*WHAT YOU ARE ASKED TO DO*. Word for word, restate the records from their first line through the line with "use Slack, Scala", both ends included; omit each picture.

---+---

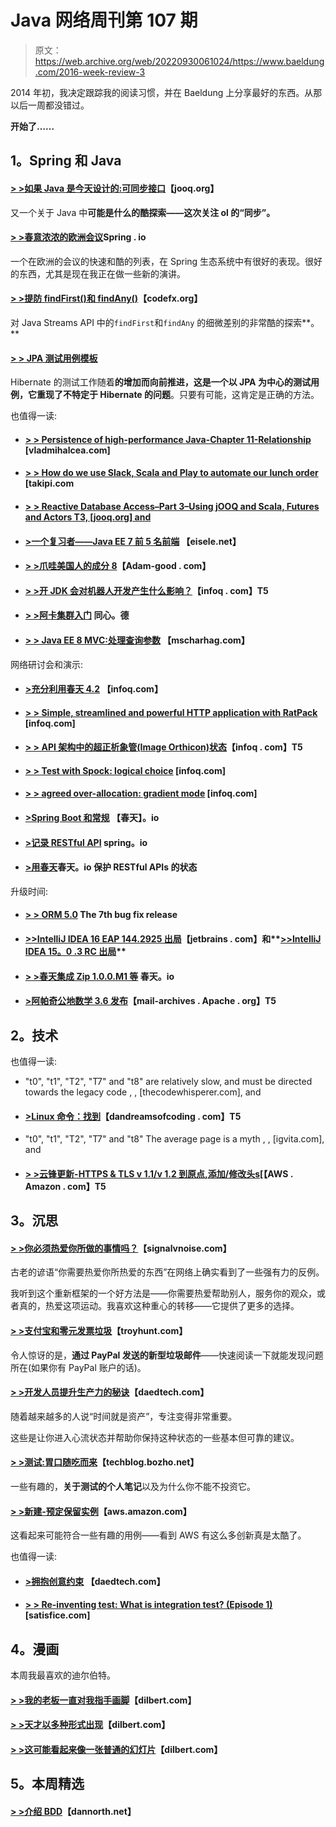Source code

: # Java 网络周刊第 107 期

> 原文：<https://web.archive.org/web/20220930061024/https://www.baeldung.com/2016-week-review-3>

2014 年初，我决定跟踪我的阅读习惯，并在 Baeldung 上分享最好的东西。从那以后一周都没错过。

**开始了……**

## 1。Spring 和 Java

#### [> >如果 Java 是今天设计的:可同步接口](https://web.archive.org/web/20220626104710/http://blog.jooq.org/2016/01/12/if-java-were-designed-today-the-synchronizable-interface/)【jooq.org】

又一个关于 Java 中**可能是什么的酷探索——这次关注 ol 的“同步”。**

#### [> >春意浓浓的欧洲会议](https://web.archive.org/web/20220626104710/https://spring.io/blog/2016/01/11/european-conferences-with-strong-spring-content)Spring . io

一个在欧洲的会议的快速和酷的列表，在 Spring 生态系统中有很好的表现。很好的东西，尤其是现在我正在做一些新的演讲。

#### [> >提防 findFirst()和 findAny()](https://web.archive.org/web/20220626104710/http://blog.codefx.org/java/stream-findfirst-findany-reduce/)【codefx.org】

对 Java Streams API 中的`findFirst`和`findAny` 的细微差别的非常酷的探索**。**

#### [> > JPA 测试用例模板](https://web.archive.org/web/20220626104710/http://in.relation.to/2016/01/14/hibernate-jpa-test-case-template/)

Hibernate 的测试工作随着**的增加而向前推进，这是一个以 JPA 为中心的测试用例，它重现了不特定于 Hibernate 的问题**。只要有可能，这肯定是正确的方法。

也值得一读:

*   #### [**> > Persistence of high-performance Java-Chapter 11-Relationship**](https://web.archive.org/web/20220626104710/http://vladmihalcea.com/2016/01/11/high-performance-java-persistence-chapter-11-relationships/) [vladmihalcea.com]

*   #### [> > How do we use Slack, Scala and Play to automate our lunch order](https://web.archive.org/web/20220626104710/http://blog.takipi.com/how-we-used-slack-scala-and-play-to-automate-our-lunch-order/) [takipi.com

*   #### [> **> Reactive Database Access–Part 3–Using jOOQ and Scala, Futures and Actors** T3, [jooq.org] and](https://web.archive.org/web/20220626104710/http://blog.jooq.org/2016/01/14/reactive-database-access-part-3-using-jooq-with-scala-futures-and-actors/)

*   #### [>一个复习者——Java EE 7 前 5 名前端](https://web.archive.org/web/20220626104710/http://blog.eisele.net/2016/01/a-refresher-top-5-java-ee-7-frontend.html) 【eisele.net】

*   #### [> >爪哇美国人的成分 8](https://web.archive.org/web/20220626104710/http://www.adam-bien.com/roller/abien/entry/the_ingredients_of_java_ee)【Adam-good . com】

*   #### [> >开 JDK 会对机器人开发产生什么影响？](https://web.archive.org/web/20220626104710/http://www.infoq.com/news/2016/01/openjdk-android-debate)【infoq . com】T5

*   #### [> >阿卡集群入门](https://web.archive.org/web/20220626104710/https://blog.codecentric.de/en/2016/01/getting-started-akka-cluster/) 同心。德

*   #### [> > Java EE 8 MVC:处理查询参数](https://web.archive.org/web/20220626104710/http://www.mscharhag.com/java-ee-mvc/query-parameters) 【mscharhag.com】

网络研讨会和演示:

*   #### [>充分利用春天 4.2](https://web.archive.org/web/20220626104710/http://www.infoq.com/presentations/testing-spring-4-2) 【infoq.com】

*   #### [**> > Simple, streamlined and powerful HTTP application with RatPack**](https://web.archive.org/web/20220626104710/http://www.infoq.com/presentations/ratpack-http) [infoq.com]

*   #### [> > API 架构中的超正析象管(Image Orthicon)状态](https://web.archive.org/web/20220626104710/http://www.infoq.com/presentations/api-io-state)【infoq . com】T5

*   #### [> > Test with Spock: logical choice](https://web.archive.org/web/20220626104710/http://www.infoq.com/presentations/testng-groovy-spock) [infoq.com]

*   #### [> > agreed over-allocation: gradient mode](https://web.archive.org/web/20220626104710/http://www.infoq.com/presentations/gradle-maven) [infoq.com]

*   #### [>Spring Boot 和常规](https://web.archive.org/web/20220626104710/https://spring.io/blog/2016/01/12/springone2gx-2015-replay-spring-boot-and-groovy) 【春天】。io

*   #### [>**记录 RESTful API**](https://web.archive.org/web/20220626104710/https://spring.io/blog/2016/01/12/springone2gx-2015-replay-documenting-restful-apis) spring。io

*   #### [>用春天](https://web.archive.org/web/20220626104710/https://spring.io/blog/2016/01/12/springone2gx-2015-replay-the-state-of-securing-restful-apis-with-spring)春天。io 保护 RESTful APIs 的状态

升级时间:

*   #### [> > ORM 5.0](https://web.archive.org/web/20220626104710/http://in.relation.to/2016/01/13/hibernate-orm-507-final-release/) The 7th bug fix release

*   #### [>>IntelliJ IDEA 16 EAP 144.2925 出局](https://web.archive.org/web/20220626104710/http://blog.jetbrains.com/idea/2016/01/intellij-idea-16-eap-144-2925-is-out/)【jetbrains . com】和**[>>IntelliJ IDEA 15。0 .3 RC 出局](https://web.archive.org/web/20220626104710/http://blog.jetbrains.com/idea/2016/01/intellij-idea-15-0-3-rc-is-out/)**

*   #### [> >春天集成 Zip 1.0.0.M1 等](https://web.archive.org/web/20220626104710/https://spring.io/blog/2016/01/12/spring-integration-zip-1-0-0-m1-and-others) 春天。io

*   #### [>阿帕奇公地数学 3.6 发布](https://web.archive.org/web/20220626104710/https://mail-archives.apache.org/mod_mbox/www-announce/201601.mbox/%3C568CDA31.3000806%40apache.org%3E)【mail-archives . Apache . org】T5

## 2。技术

也值得一读:

*   "t0", "t1", "T2", "T7" and "t8" are relatively slow, and must be directed towards the legacy code , , [thecodewhisperer.com], and
*   #### [>**Linux 命令：找到**](https://web.archive.org/web/20220626104710/http://dandreamsofcoding.com/2016/01/11/linux-commands-find/)【dandreamsofcoding . com】T5

*   "t0", "t1", "T2", "T7" and "t8" The average page is a myth , , [igvita.com], and
*   #### [**> >云锋更新-HTTPS & TLS v 1.1/v 1.2 到原点,添加/修改头**s](https://web.archive.org/web/20220626104710/https://aws.amazon.com/blogs/aws/cloudfront-update-https-tls-v1-1v1-2-to-the-origin-addmodify-headers/)[【AWS . Amazon . com】T5

## 3。沉思

#### [> >你必须热爱你所做的事情吗？](https://web.archive.org/web/20220626104710/https://m.signalvnoise.com/do-you-have-to-love-what-you-do-762fa0a50bad#.ryz1k5dmu)【signalvnoise.com】

古老的谚语“你需要热爱你所热爱的东西”在网络上确实看到了一些强有力的反例。

我听到这个重新框架的一个好方法是——你需要热爱帮助别人，服务你的观众，或者真的，热爱这项运动。我喜欢这种重心的转移——它提供了更多的选择。

#### [> **>支付宝和零元发票垃圾**](https://web.archive.org/web/20220626104710/https://www.troyhunt.com/2016/01/paypal-and-zero-dollar-invoice-spam.html)【troyhunt.com】

令人惊讶的是，**通过 PayPal 发送的新型垃圾邮件**——快速阅读一下就能发现问题所在(如果你有 PayPal 账户的话)。

#### [> >开发人员提升生产力的秘诀](https://web.archive.org/web/20220626104710/http://www.daedtech.com/developer-tips-sublime-productivity/)【daedtech.com】

随着越来越多的人说“时间就是资产”，专注变得非常重要。

这些是让你进入心流状态并帮助你保持这种状态的一些基本但可靠的建议。

#### [> >测试:胃口随吃而来](https://web.archive.org/web/20220626104710/http://techblog.bozho.net/testing-appetite-comes-with-eating/)【techblog.bozho.net】

一些有趣的，**关于测试的个人笔记**以及为什么你不能不投资它。

#### [> >新建-预定保留实例](https://web.archive.org/web/20220626104710/https://aws.amazon.com/blogs/aws/new-scheduled-reserved-instances/)【aws.amazon.com】

这看起来可能符合一些有趣的用例——看到 AWS 有这么多创新真是太酷了。

也值得一读:

*   #### [>拥抱创意约束](https://web.archive.org/web/20220626104710/http://www.daedtech.com/embracing-creative-constraints/) 【daedtech.com】

*   #### [> > Re-inventing test: What is integration test? (Episode 1)](https://web.archive.org/web/20220626104710/http://www.satisfice.com/blog/archives/1570) [satisfice.com]

## 4。漫画

本周我最喜欢的迪尔伯特。

#### [> >我的老板一直对我指手画脚](https://web.archive.org/web/20220626104710/http://dilbert.com/strip/2011-09-23)【dilbert.com】

#### [> >天才以多种形式出现](https://web.archive.org/web/20220626104710/http://dilbert.com/strip/2011-09-19)【dilbert.com】

#### [> >这可能看起来像一张普通的幻灯片](https://web.archive.org/web/20220626104710/http://dilbert.com/strip/2011-09-27)【dilbert.com】

## 5。本周精选

#### [> >介绍 BDD](https://web.archive.org/web/20220626104710/http://dannorth.net/introducing-bdd/)【dannorth.net】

---+---

*RESULT*.
Source code

: # Java 网络周刊第 107 期

> 原文：<https://web.archive.org/web/20220930061024/https://www.baeldung.com/2016-week-review-3>

2014 年初，我决定跟踪我的阅读习惯，并在 Baeldung 上分享最好的东西。从那以后一周都没错过。

**开始了……**

## 1。Spring 和 Java

#### [> >如果 Java 是今天设计的:可同步接口](https://web.archive.org/web/20220626104710/http://blog.jooq.org/2016/01/12/if-java-were-designed-today-the-synchronizable-interface/)【jooq.org】

又一个关于 Java 中**可能是什么的酷探索——这次关注 ol 的“同步”。**

#### [> >春意浓浓的欧洲会议](https://web.archive.org/web/20220626104710/https://spring.io/blog/2016/01/11/european-conferences-with-strong-spring-content)Spring . io

一个在欧洲的会议的快速和酷的列表，在 Spring 生态系统中有很好的表现。很好的东西，尤其是现在我正在做一些新的演讲。

#### [> >提防 findFirst()和 findAny()](https://web.archive.org/web/20220626104710/http://blog.codefx.org/java/stream-findfirst-findany-reduce/)【codefx.org】

对 Java Streams API 中的`findFirst`和`findAny` 的细微差别的非常酷的探索**。**

#### [> > JPA 测试用例模板](https://web.archive.org/web/20220626104710/http://in.relation.to/2016/01/14/hibernate-jpa-test-case-template/)

Hibernate 的测试工作随着**的增加而向前推进，这是一个以 JPA 为中心的测试用例，它重现了不特定于 Hibernate 的问题**。只要有可能，这肯定是正确的方法。

也值得一读:

*   #### [**> > Persistence of high-performance Java-Chapter 11-Relationship**](https://web.archive.org/web/20220626104710/http://vladmihalcea.com/2016/01/11/high-performance-java-persistence-chapter-11-relationships/) [vladmihalcea.com]

*   #### [> > How do we use Slack, Scala and Play to automate our lunch order](https://web.archive.org/web/20220626104710/http://blog.takipi.com/how-we-used-slack-scala-and-play-to-automate-our-lunch-order/) [takipi.com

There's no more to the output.